- Startup Verb Energy raised $3.5 million in a seed round led by Global Founders Capital, according to Food Navigator. Other participants were Nebari Ventures, Great Oaks, Supernode, FJ Labs and New York investor Kevin Ryan.
- The company is known for its energy bars made with oats, rice, quinoa, nut butters and organic green tea. Each bite-sized bar contains 90 calories and 65 milligrams of caffeine, about the same amount as an espresso.
- Some of the latest investors also participated in the company's $1.5-million pre-seed funding round. The company plans to use this new funding to hire more staff, develop additional energy products and expand its Verb Flex subscription program, which is based on text messages.
Verb's subscriber base has more than tripled during the past quarter. The company has experienced consistent 100% quarterly growth and anticipates a 1,000% increase in growth this year, Verb CFO Bennett Byerley told Food Navigator. That's big growth for any company, but especially for a startup launched in 2017 with a unique subscription style.
Consumers have responded favorably to Verb's text-to-order platform, which allows shoppers to text with a live person for interactions beyond basic order notification. Although there initially were questions about whether the company could sustain that level of human interaction as it scaled, Verb is now processing "millions of text messages annually," The Spoon reported.

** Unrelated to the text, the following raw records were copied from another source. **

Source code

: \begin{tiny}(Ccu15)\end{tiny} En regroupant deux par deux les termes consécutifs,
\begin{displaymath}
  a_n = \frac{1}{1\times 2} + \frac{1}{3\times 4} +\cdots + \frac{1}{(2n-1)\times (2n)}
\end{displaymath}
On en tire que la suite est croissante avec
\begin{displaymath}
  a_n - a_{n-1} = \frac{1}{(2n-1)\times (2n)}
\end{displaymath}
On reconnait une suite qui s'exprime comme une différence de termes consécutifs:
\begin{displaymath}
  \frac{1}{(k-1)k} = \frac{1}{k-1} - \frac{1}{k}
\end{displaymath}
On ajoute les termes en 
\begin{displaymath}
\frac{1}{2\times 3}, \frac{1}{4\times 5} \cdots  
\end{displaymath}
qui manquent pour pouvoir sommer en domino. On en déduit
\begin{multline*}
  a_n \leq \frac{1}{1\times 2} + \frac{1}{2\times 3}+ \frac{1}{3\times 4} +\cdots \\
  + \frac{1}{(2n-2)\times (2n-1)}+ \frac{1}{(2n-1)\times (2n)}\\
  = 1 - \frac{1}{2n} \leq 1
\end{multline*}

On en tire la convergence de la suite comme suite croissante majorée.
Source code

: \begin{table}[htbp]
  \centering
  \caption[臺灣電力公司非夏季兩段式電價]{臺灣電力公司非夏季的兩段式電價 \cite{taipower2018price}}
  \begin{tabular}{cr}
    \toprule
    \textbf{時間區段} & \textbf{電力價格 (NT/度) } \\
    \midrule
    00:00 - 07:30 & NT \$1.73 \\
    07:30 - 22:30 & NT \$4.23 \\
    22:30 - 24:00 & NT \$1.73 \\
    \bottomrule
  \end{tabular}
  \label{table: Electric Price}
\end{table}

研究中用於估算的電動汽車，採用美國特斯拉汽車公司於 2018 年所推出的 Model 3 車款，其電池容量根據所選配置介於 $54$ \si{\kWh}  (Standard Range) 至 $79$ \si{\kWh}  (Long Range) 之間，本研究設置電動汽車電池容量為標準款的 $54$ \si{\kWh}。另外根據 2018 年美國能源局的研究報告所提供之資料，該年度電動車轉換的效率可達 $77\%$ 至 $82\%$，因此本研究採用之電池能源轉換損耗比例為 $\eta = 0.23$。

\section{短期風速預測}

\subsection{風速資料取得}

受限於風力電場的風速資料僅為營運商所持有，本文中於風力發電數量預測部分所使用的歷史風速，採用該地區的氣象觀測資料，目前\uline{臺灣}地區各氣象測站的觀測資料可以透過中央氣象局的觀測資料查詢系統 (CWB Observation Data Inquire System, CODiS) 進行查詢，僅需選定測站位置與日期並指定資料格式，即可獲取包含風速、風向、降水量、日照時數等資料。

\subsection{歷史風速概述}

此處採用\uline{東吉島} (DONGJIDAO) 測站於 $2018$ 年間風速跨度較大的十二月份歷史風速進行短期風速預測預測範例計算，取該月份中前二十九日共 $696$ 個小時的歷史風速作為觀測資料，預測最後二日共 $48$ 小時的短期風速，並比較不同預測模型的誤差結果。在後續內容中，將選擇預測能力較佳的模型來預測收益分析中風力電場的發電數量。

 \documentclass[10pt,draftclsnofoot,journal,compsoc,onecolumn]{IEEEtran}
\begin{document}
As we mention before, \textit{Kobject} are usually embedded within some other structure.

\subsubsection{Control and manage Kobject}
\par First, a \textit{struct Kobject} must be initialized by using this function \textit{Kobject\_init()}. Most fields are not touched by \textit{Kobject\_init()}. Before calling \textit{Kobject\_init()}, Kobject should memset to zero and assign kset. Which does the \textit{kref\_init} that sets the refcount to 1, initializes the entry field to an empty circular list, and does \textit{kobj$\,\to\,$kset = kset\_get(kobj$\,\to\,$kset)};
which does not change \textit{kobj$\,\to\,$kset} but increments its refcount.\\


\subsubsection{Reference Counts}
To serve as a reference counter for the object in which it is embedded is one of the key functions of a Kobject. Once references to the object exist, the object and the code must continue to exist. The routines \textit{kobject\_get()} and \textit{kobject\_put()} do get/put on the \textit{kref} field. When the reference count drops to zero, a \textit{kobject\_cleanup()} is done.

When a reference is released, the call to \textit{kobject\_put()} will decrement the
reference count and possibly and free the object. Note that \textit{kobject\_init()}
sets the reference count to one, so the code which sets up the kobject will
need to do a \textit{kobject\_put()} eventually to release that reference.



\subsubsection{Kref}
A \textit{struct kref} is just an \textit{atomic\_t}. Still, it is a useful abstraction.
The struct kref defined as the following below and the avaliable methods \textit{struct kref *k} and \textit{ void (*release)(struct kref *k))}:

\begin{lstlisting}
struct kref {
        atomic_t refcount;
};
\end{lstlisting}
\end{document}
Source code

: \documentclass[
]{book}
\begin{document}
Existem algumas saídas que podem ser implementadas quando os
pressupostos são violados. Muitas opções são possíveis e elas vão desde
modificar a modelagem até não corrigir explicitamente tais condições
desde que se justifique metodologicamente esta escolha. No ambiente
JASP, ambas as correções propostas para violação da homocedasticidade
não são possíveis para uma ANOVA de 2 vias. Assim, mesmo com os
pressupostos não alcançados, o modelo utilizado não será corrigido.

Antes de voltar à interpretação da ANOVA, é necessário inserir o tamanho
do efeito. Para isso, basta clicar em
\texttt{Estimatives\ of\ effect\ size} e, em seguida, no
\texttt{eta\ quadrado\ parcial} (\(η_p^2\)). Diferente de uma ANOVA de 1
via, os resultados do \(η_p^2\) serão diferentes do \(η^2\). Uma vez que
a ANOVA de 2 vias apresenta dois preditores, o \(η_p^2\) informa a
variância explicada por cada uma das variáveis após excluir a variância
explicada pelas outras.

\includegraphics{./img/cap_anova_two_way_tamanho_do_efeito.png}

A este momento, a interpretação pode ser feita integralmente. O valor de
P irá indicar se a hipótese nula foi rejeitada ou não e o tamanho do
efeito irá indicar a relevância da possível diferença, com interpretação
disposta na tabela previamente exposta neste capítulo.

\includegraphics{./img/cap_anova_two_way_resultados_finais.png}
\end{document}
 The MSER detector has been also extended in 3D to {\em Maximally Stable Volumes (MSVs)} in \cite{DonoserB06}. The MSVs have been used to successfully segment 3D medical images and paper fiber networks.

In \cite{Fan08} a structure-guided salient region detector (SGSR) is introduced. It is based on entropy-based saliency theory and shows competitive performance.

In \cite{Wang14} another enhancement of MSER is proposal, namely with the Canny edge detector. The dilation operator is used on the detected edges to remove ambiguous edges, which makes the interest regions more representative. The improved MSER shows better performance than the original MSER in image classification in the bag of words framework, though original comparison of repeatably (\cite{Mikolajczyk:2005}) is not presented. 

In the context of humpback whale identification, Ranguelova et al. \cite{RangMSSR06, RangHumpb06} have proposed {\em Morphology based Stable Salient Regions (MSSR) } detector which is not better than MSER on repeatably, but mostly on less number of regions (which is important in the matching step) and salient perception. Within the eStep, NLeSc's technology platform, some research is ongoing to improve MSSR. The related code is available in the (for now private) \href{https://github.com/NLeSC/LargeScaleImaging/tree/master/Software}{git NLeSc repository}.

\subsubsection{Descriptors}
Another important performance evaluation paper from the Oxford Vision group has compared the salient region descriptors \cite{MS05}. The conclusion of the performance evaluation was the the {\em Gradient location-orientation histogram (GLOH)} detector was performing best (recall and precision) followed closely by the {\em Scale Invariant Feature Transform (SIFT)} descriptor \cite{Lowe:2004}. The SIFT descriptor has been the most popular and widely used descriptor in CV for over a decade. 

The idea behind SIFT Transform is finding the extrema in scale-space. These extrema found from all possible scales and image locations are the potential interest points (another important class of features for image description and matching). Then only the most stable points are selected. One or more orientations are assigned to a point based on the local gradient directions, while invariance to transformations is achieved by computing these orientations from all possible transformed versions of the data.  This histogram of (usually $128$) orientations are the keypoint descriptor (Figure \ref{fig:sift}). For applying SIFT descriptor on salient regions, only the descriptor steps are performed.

These text messages can turn into two-way conversations with a customer experience team responding to "questions, dog pictures and other comments with a personal touch," Verb told The Spoon. The convenience factor is undoubtedly a big draw for some consumers, along with the ability to interact with a real person about customer service.
Verb isn't the only startup to use a text-to-order system. Dirty Lemon, a maker of bottled water containing charcoal and turmeric, also processes orders via text. Success with its commerce platform led to a $15 million seed funding round for its parent company Iris Nova late last year, which was led by Coca-Cola's Venturing & Emerging Brands unit. Given the success from the text platforms for both Verb Energy and Dirty Lemon, more companies might be looking to implement similar programs.
But Verb is also looking to expand its portfolio. Byerley said the company plans to introduce some new healthy energy products in the near future, but he didn't share any details. It's possible the company is developing other combinations of nuts, grains and green tea. It may also be considering expanding beyond the bize-sized bar concept to additional forms of energy products.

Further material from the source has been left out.